→ TASK INSTRUCTIONS
Go to the line containing "- Melod Perkins, Cliff" in the records below and retype from there through the final line, exactly.

(Items from a data source)
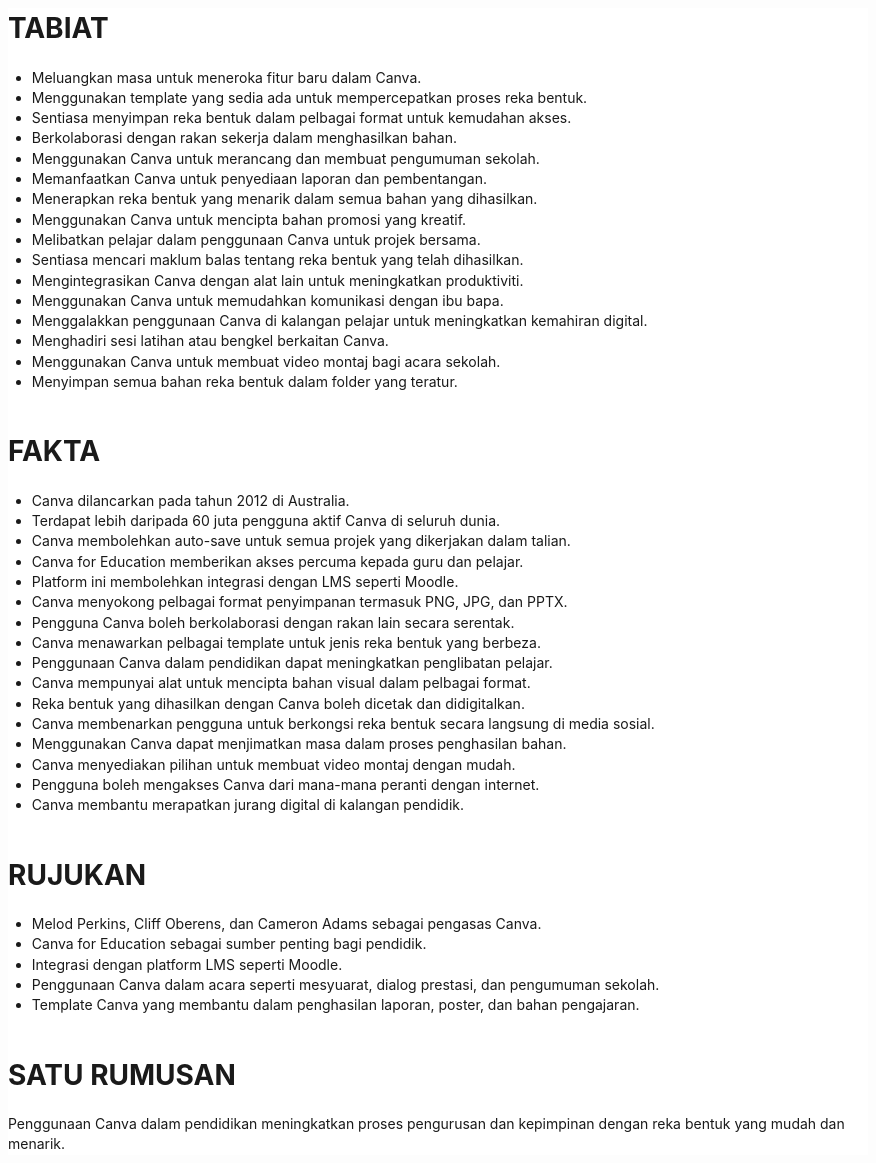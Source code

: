 # TABIAT
- Meluangkan masa untuk meneroka fitur baru dalam Canva.
- Menggunakan template yang sedia ada untuk mempercepatkan proses reka bentuk.
- Sentiasa menyimpan reka bentuk dalam pelbagai format untuk kemudahan akses.
- Berkolaborasi dengan rakan sekerja dalam menghasilkan bahan.
- Menggunakan Canva untuk merancang dan membuat pengumuman sekolah.
- Memanfaatkan Canva untuk penyediaan laporan dan pembentangan.
- Menerapkan reka bentuk yang menarik dalam semua bahan yang dihasilkan.
- Menggunakan Canva untuk mencipta bahan promosi yang kreatif.
- Melibatkan pelajar dalam penggunaan Canva untuk projek bersama.
- Sentiasa mencari maklum balas tentang reka bentuk yang telah dihasilkan.
- Mengintegrasikan Canva dengan alat lain untuk meningkatkan produktiviti.
- Menggunakan Canva untuk memudahkan komunikasi dengan ibu bapa.
- Menggalakkan penggunaan Canva di kalangan pelajar untuk meningkatkan kemahiran digital.
- Menghadiri sesi latihan atau bengkel berkaitan Canva.
- Menggunakan Canva untuk membuat video montaj bagi acara sekolah.
- Menyimpan semua bahan reka bentuk dalam folder yang teratur.

# FAKTA
- Canva dilancarkan pada tahun 2012 di Australia.
- Terdapat lebih daripada 60 juta pengguna aktif Canva di seluruh dunia.
- Canva membolehkan auto-save untuk semua projek yang dikerjakan dalam talian.
- Canva for Education memberikan akses percuma kepada guru dan pelajar.
- Platform ini membolehkan integrasi dengan LMS seperti Moodle.
- Canva menyokong pelbagai format penyimpanan termasuk PNG, JPG, dan PPTX.
- Pengguna Canva boleh berkolaborasi dengan rakan lain secara serentak.
- Canva menawarkan pelbagai template untuk jenis reka bentuk yang berbeza.
- Penggunaan Canva dalam pendidikan dapat meningkatkan penglibatan pelajar.
- Canva mempunyai alat untuk mencipta bahan visual dalam pelbagai format.
- Reka bentuk yang dihasilkan dengan Canva boleh dicetak dan didigitalkan.
- Canva membenarkan pengguna untuk berkongsi reka bentuk secara langsung di media sosial.
- Menggunakan Canva dapat menjimatkan masa dalam proses penghasilan bahan.
- Canva menyediakan pilihan untuk membuat video montaj dengan mudah.
- Pengguna boleh mengakses Canva dari mana-mana peranti dengan internet.
- Canva membantu merapatkan jurang digital di kalangan pendidik.

# RUJUKAN
- Melod Perkins, Cliff Oberens, dan Cameron Adams sebagai pengasas Canva.
- Canva for Education sebagai sumber penting bagi pendidik.
- Integrasi dengan platform LMS seperti Moodle.
- Penggunaan Canva dalam acara seperti mesyuarat, dialog prestasi, dan pengumuman sekolah.
- Template Canva yang membantu dalam penghasilan laporan, poster, dan bahan pengajaran.

# SATU RUMUSAN
Penggunaan Canva dalam pendidikan meningkatkan proses pengurusan dan kepimpinan dengan reka bentuk yang mudah dan menarik.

→ TASK SOLUTION
- Melod Perkins, Cliff Oberens, dan Cameron Adams sebagai pengasas Canva.
- Canva for Education sebagai sumber penting bagi pendidik.
- Integrasi dengan platform LMS seperti Moodle.
- Penggunaan Canva dalam acara seperti mesyuarat, dialog prestasi, dan pengumuman sekolah.
- Template Canva yang membantu dalam penghasilan laporan, poster, dan bahan pengajaran.

# SATU RUMUSAN
Penggunaan Canva dalam pendidikan meningkatkan proses pengurusan dan kepimpinan dengan reka bentuk yang mudah dan menarik.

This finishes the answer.